On this regular basis, the mom of the house cooks (or defrosts) her time tested arsenal of dinner dishes. Every once and a while she’ll throw in something different, like roasted chicken or honey mustard salmon, but the real core of the meal is always comprised of brisket, stewed cabbage, rice and onion casserole. Onion casserole. So for weeks I've been asking for the recipe for this famed onion casserole. If you didn't know that it was an onion casserole, you would never have guessed it was an onion casserole. It's that yummy: a little mushy inside, a little crispy on top, and I always get seconds. By some miracle, my sister happened to get the recipe and sent it to me just as I was trying to figure out what I’d be making for Yom Kippur’s before-fast meal. It made the cut, and here we are. Right below you’ll find the recipe…

Onion Casserole
(courtesy of Hasia Levine)

3 big onions finely chopped
3/4 cup shredded cheese (Mexican 4 cheese)
3/4 cup water
1/2 cup vegetable oil (not olive)
4 eggs
1 1/2 cup all purpose flour
2 tsp. baking powder
pepper to taste
1 tsp. chicken bouillon powder to taste

Mix all ingredients together and pour into 8X11 casserole dish sprayed with Pam. Sprinkle additional cheese on top. Bake at 350 for 40-50 minutes until golden brown (check it after 35-40). Cool, slice and serve.

I prepped the ingredients as instructed, measured everything carefully, baked appropriately, sliced on the diagonal and…

…noticed that I could still distinguish the onion pieces from the casserole stuff. I had failed in reaching the non-oniony consistency of Hasia’s onion casserole and was severely disappointed. The taste was all there, but none of the texture.

The thing you have to understand is that when it comes to finely dicing an onion, I am a champ. I will venture to bet that if you (or anyone) and I went head to head, mincing all these damn onions, I’d take you down faster than you could say santoku. Thus by extending this logic, there is no way possible that Hasia’s mince could be finer than mine. Because of my confidence in my mince (and notice that the instructions were to “finely chop”) I can’t help but to think that I was given misleading instructions.

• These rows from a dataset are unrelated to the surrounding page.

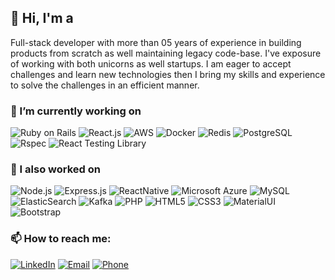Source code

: ## 👋 Hi, I'm a
Full-stack developer with more than 05 years of experience in building products from scratch as well maintaining legacy code-base. I've exposure of working with both unicorns as well startups. I am eager to accept challenges and learn new technologies then I bring my skills and experience to solve the challenges in an efficient manner.

### 🔭 I’m currently working on
![Ruby on Rails](https://img.shields.io/badge/Ruby_on_Rails-CC0000?style=flat&logo=ruby-on-rails&logoColor=white) ![React.js](https://img.shields.io/badge/React.js-61DAFB?style=flat&logo=react&logoColor=white) ![AWS](https://img.shields.io/badge/AWS-232F3E?style=flat&logo=amazon-aws&logoColor=white) ![Docker](https://img.shields.io/badge/Docker-2496ED?style=flat&logo=docker&logoColor=white) ![Redis](https://img.shields.io/badge/Redis-DC382D?style=flat&logo=redis&logoColor=white) ![PostgreSQL](https://img.shields.io/badge/PostgreSQL-4169E1?style=flat&logo=postgresql&logoColor=white) ![Rspec](https://img.shields.io/badge/Rspec-8F2710?style=flat&logo=rspec&logoColor=white) ![React Testing Library](https://img.shields.io/badge/React_Testing_Library-E33332?style=flat&logo=testing-library&logoColor=white)

### 🌱 I also worked on
![Node.js](https://img.shields.io/badge/Node.js-339933?style=flat&logo=node.js&logoColor=white) ![Express.js](https://img.shields.io/badge/Express.js-000000?style=flat&logo=express&logoColor=white) ![ReactNative](https://img.shields.io/badge/React_Native-61DAFB?style=flat&logo=react&logoColor=white) ![Microsoft Azure](https://img.shields.io/badge/Microsoft_Azure-0089D6?style=flat&logo=microsoft-azure&logoColor=white) ![MySQL](https://img.shields.io/badge/MySQL-4479A1?style=flat&logo=mysql&logoColor=white) ![ElasticSearch](https://img.shields.io/badge/ElasticSearch-005571?style=flat&logo=elasticsearch&logoColor=white) ![Kafka](https://img.shields.io/badge/Apache_Kafka-231F20?style=flat&logo=apache-kafka&logoColor=white) ![PHP](https://img.shields.io/badge/PHP-777BB4?style=flat&logo=php&logoColor=white) ![HTML5](https://img.shields.io/badge/HTML5-E34F26?style=flat&logo=html5&logoColor=white) ![CSS3](https://img.shields.io/badge/CSS3-1572B6?style=flat&logo=css3&logoColor=white) ![MaterialUI](https://img.shields.io/badge/Material_UI-0081CB?style=flat&logo=material-ui&logoColor=white) ![Bootstrap](https://img.shields.io/badge/Bootstrap-7952B3?style=flat&logo=bootstrap&logoColor=white)

### 📫 How to reach me:
[![LinkedIn](https://img.shields.io/badge/LinkedIn-0077B5?style=flat&logo=linkedin&logoColor=white)](https://www.linkedin.com/in/sikandar-saleem/) [![Email](https://img.shields.io/badge/Email-D14836?style=flat&logo=gmail&logoColor=white)](mailto:sikandarsaleem2000@gmail.com) [![Phone](https://img.shields.io/badge/Phone-%2B923447000390-008080?style=flat&logo=phone&logoColor=white)](tel:+923447000390)
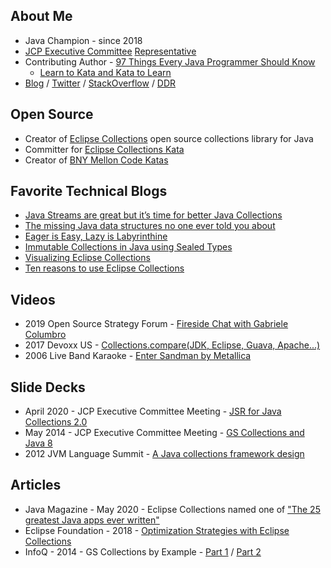 ## About Me
* Java Champion - since 2018
* [JCP Executive Committee](https://jcp.org/en/participation/committee) [Representative](https://jcp.org/en/press/news/ec-feature#raab)
* Contributing Author - [97 Things Every Java Programmer Should Know](https://www.oreilly.com/library/view/97-things-every/9781491952689/)
  * [Learn to Kata and Kata to Learn](https://medium.com/97-things/learn-to-kata-and-kata-to-learn-73c98a69e44c?source=friends_link&sk=db77a42b37789576e285cd2e530be53c)
* [Blog](https://donraab.medium.com/) / [Twitter](https://twitter.com/TheDonRaab) / [StackOverflow](https://stackoverflow.com/users/1570415/donald-raab) / [DDR](https://donraab.medium.com/the-desktop-don-reference-5e3299df50d8?source=friends_link&sk=9c4f75c2b44509239093e7f10c7b90f6)

## Open Source
* Creator of [Eclipse Collections](https://github.com/eclipse/eclipse-collections) open source collections library for Java
* Committer for [Eclipse Collections Kata](https://github.com/eclipse/eclipse-collections-kata)
* Creator of [BNY Mellon Code Katas](https://github.com/BNYMellon/CodeKatas)

## Favorite Technical Blogs
* [Java Streams are great but it’s time for better Java Collections](https://medium.com/javarevisited/java-streams-are-great-but-its-time-for-better-java-collections-42d2c04235d1?source=friends_link&sk=1a2bdf1b97aba36f4df15f1d9d8ca310)
* [The missing Java data structures no one ever told you about](https://medium.com/javarevisited/blog-series-the-missing-java-data-structures-no-one-ever-told-you-about-17f34cc4b7e2?source=friends_link&sk=9403ae8464ae3477bfc1e52119c1576d)
* [Eager is Easy, Lazy is Labyrinthine](https://medium.com/javarevisited/eager-is-easy-lazy-is-labyrinthine-b12605f13048?source=friends_link&sk=9d8ec91aa6f1af48ee7333ad03b19ed0)
* [Immutable Collections in Java using Sealed Types](https://medium.com/javarevisited/immutable-collections-in-java-using-sealed-types-ae8eb580fc1e?source=friends_link&sk=e9b062d5b59c0d341b718c32150e2d26)
* [Visualizing Eclipse Collections](https://medium.com/oracledevs/visualizing-eclipse-collections-646dad9533a9?source=friends_link&sk=3370a5e8bb5a516e6b5d7040f7d0955b)
* [Ten reasons to use Eclipse Collections](https://medium.com/oracledevs/ten-reasons-to-use-eclipse-collections-91593104af9d?source=friends_link&sk=e757519e99cc2cea9d73f1d93d6190a3)

## Videos
* 2019 Open Source Strategy Forum - [Fireside Chat with Gabriele Columbro](https://www.youtube.com/watch?v=-jGpWnO-uI0)
* 2017 Devoxx US - [Collections.compare(JDK, Eclipse, Guava, Apache...)](https://www.youtube.com/watch?v=hWwbPguayNA)
* 2006 Live Band Karaoke - [Enter Sandman by Metallica](https://www.youtube.com/watch?v=6RpLRJfObPs)

## Slide Decks
* April 2020 - JCP Executive Committee Meeting - [JSR for Java Collections 2.0](http://wiki.jvmlangsummit.com/images/c/c2/Raab_Collections_Design.pdf)
* May 2014 - JCP Executive Committee Meeting - [GS Collections and Java 8](https://jcp.org/aboutJava/communityprocess/ec-public/materials/2014-05-1314/GS_Collections_May2014.pdf)
* 2012 JVM Language Summit - [A Java collections framework design](http://wiki.jvmlangsummit.com/images/c/c2/Raab_Collections_Design.pdf)

## Articles
* Java Magazine - May 2020 - Eclipse Collections named one of ["The 25 greatest Java apps ever written"](https://blogs.oracle.com/javamagazine/post/the-top-25-greatest-java-apps-ever-written)
* Eclipse Foundation - 2018 - [Optimization Strategies with Eclipse Collections](https://www.eclipse.org/community/eclipse_newsletter/2018/april/collections.php) 
* InfoQ - 2014 - GS Collections by Example - [Part 1](https://www.infoq.com/articles/GS-Collections-by-Example-1) / [Part 2](https://www.infoq.com/articles/GS-Collections-by-Example-2/)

Was this on purpose? Was this an error of word usage? Was this a hint to use a food processor? I don’t know. All I know that this kind of thing happens more often than not. The “oh sure I’ll give you my recipe” line followed by a serious culinary disappointment, and then the “she must have forgotten to tell me to add the x before the y with a dash of z.”
Recipe sabotaging, I call it. It sucks, we’ve all been victim to it and yet we’ve all done it and continue to do so. Some people use the excuse that they take no measurements due to it being a family recipe that they know by heart, by look and by taste; others just choose to leave out a crucial ingredient or a necessary step in the cooking process. Wherever the error comes from, it sucks. If you don’t want to share your recipe to begin with, just say so. Don’t be such a tease.